## [Provided records]
>>>>

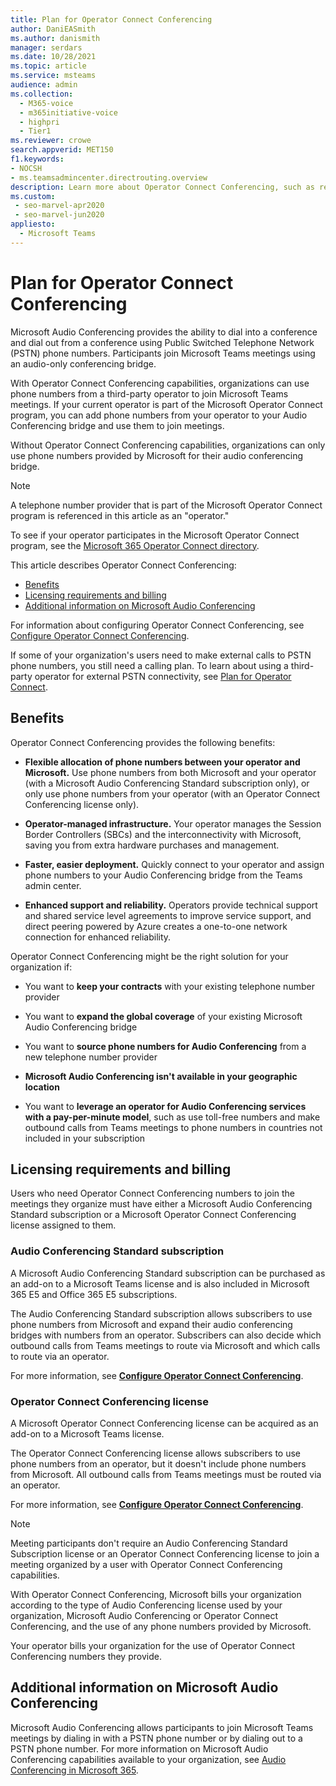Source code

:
 ```yaml
---
title: Plan for Operator Connect Conferencing
author: DaniEASmith
ms.author: danismith
manager: serdars
ms.date: 10/28/2021
ms.topic: article
ms.service: msteams
audience: admin
ms.collection: 
  - M365-voice
  - m365initiative-voice
  - highpri
  - Tier1
ms.reviewer: crowe
search.appverid: MET150
f1.keywords:
- NOCSH
- ms.teamsadmincenter.directrouting.overview
description: Learn more about Operator Connect Conferencing, such as requirements and planning for deployment.
ms.custom: 
 - seo-marvel-apr2020
 - seo-marvel-jun2020
appliesto: 
  - Microsoft Teams
---
```


# Plan for Operator Connect Conferencing

Microsoft Audio Conferencing provides the ability to dial into a conference and dial out from a conference using Public Switched Telephone Network (PSTN) phone numbers.  Participants join Microsoft Teams meetings using an audio-only conferencing bridge.

With Operator Connect Conferencing capabilities, organizations can use phone numbers from a third-party operator to join Microsoft Teams meetings. If your current operator is part of the Microsoft Operator Connect program, you can add phone numbers from your operator to your Audio Conferencing bridge and use them to join meetings.

Without Operator Connect Conferencing capabilities, organizations can only use phone numbers provided by Microsoft for their audio conferencing bridge.

>[!NOTE]
>A telephone number provider that is part of the Microsoft Operator Connect program is referenced in this article as an "operator."
>
>To see if your operator participates in the Microsoft Operator Connect program, see the [Microsoft 365 Operator Connect directory](https://cloudpartners.transform.microsoft.com/practices/microsoft-365-for-operators/directory).

This article describes Operator Connect Conferencing:

- [Benefits](#benefits)
- [Licensing requirements and billing](#licensing-requirements-and-billing)
- [Additional information on Microsoft Audio Conferencing](#additional-information-on-microsoft-audio-conferencing)

For information about configuring Operator Connect Conferencing, see [Configure Operator Connect Conferencing](operator-connect-conferencing-configure.md).

If some of your organization's users need to make external calls to PSTN phone numbers, you still need a calling plan. To learn about using a third-party operator for external PSTN connectivity, see [Plan for Operator Connect](operator-connect-plan.md).

## Benefits

Operator Connect Conferencing provides the following benefits:

- **Flexible allocation of phone numbers between your operator and Microsoft.** Use phone numbers from both Microsoft and your operator (with a Microsoft Audio Conferencing Standard subscription only), or only use phone numbers from your operator (with an Operator Connect Conferencing license only).

- **Operator-managed infrastructure.** Your operator manages the Session Border Controllers (SBCs) and the interconnectivity with Microsoft, saving you from extra hardware purchases and management.

- **Faster, easier deployment.** Quickly connect to your operator and assign phone numbers to your Audio Conferencing bridge from the Teams admin center.

- **Enhanced support and reliability.** Operators provide technical support and shared service level agreements to improve service support, and direct peering powered by Azure creates a one-to-one network connection for enhanced reliability.

Operator Connect Conferencing might be the right solution for your organization if:

- You want to **keep your contracts** with your existing telephone number provider

- You want to **expand the global coverage** of your existing Microsoft Audio Conferencing bridge

- You want to **source phone numbers for Audio Conferencing** from a new telephone number provider

- **Microsoft Audio Conferencing isn't available in your geographic location**

- You want to **leverage an operator for Audio Conferencing services with a pay-per-minute model**, such as use toll-free numbers and make outbound calls from Teams meetings to phone numbers in countries not included in your subscription

## Licensing requirements and billing

Users who need Operator Connect Conferencing numbers to join the meetings they organize must have either a Microsoft Audio Conferencing Standard subscription or a Microsoft Operator Connect Conferencing license assigned to them.

### Audio Conferencing Standard subscription

A Microsoft Audio Conferencing Standard subscription can be purchased as an add-on to a Microsoft Teams license and is also included in Microsoft 365 E5 and Office 365 E5 subscriptions.

The Audio Conferencing Standard subscription allows subscribers to use phone numbers from Microsoft and expand their audio conferencing bridges with numbers from an operator. Subscribers can also decide which outbound calls from Teams meetings to route via Microsoft and which calls to route via an operator.

For more information, see [**Configure Operator Connect Conferencing**](operator-connect-conferencing-configure.md).

### Operator Connect Conferencing license

A Microsoft Operator Connect Conferencing license can be acquired as an add-on to a Microsoft Teams license.

The Operator Connect Conferencing license allows subscribers to use phone numbers from an operator, but it doesn't include phone numbers from Microsoft. All outbound calls from Teams meetings must be routed via an operator.

For more information, see [**Configure Operator Connect Conferencing**](operator-connect-conferencing-configure.md).

>[!Note]
>Meeting participants don't require an Audio Conferencing Standard Subscription license or an Operator Connect Conferencing license to join a meeting organized by a user with Operator Connect Conferencing capabilities.

With Operator Connect Conferencing, Microsoft bills your organization according to the type of Audio Conferencing license used by your organization, Microsoft Audio Conferencing or Operator Connect Conferencing, and the use of any phone numbers provided by Microsoft.

Your operator bills your organization for the use of Operator Connect Conferencing numbers they provide.

## Additional information on Microsoft Audio Conferencing

Microsoft Audio Conferencing allows participants to join Microsoft Teams meetings by dialing in with a PSTN phone number or by dialing out to a PSTN phone number. For more information on Microsoft Audio Conferencing capabilities available to your organization, see [Audio Conferencing in Microsoft 365](audio-conferencing-in-office-365.md).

<<<<

From the records above, tally every line that includes the word "requirements" and reply with the total by itself.

## [Task answer]
3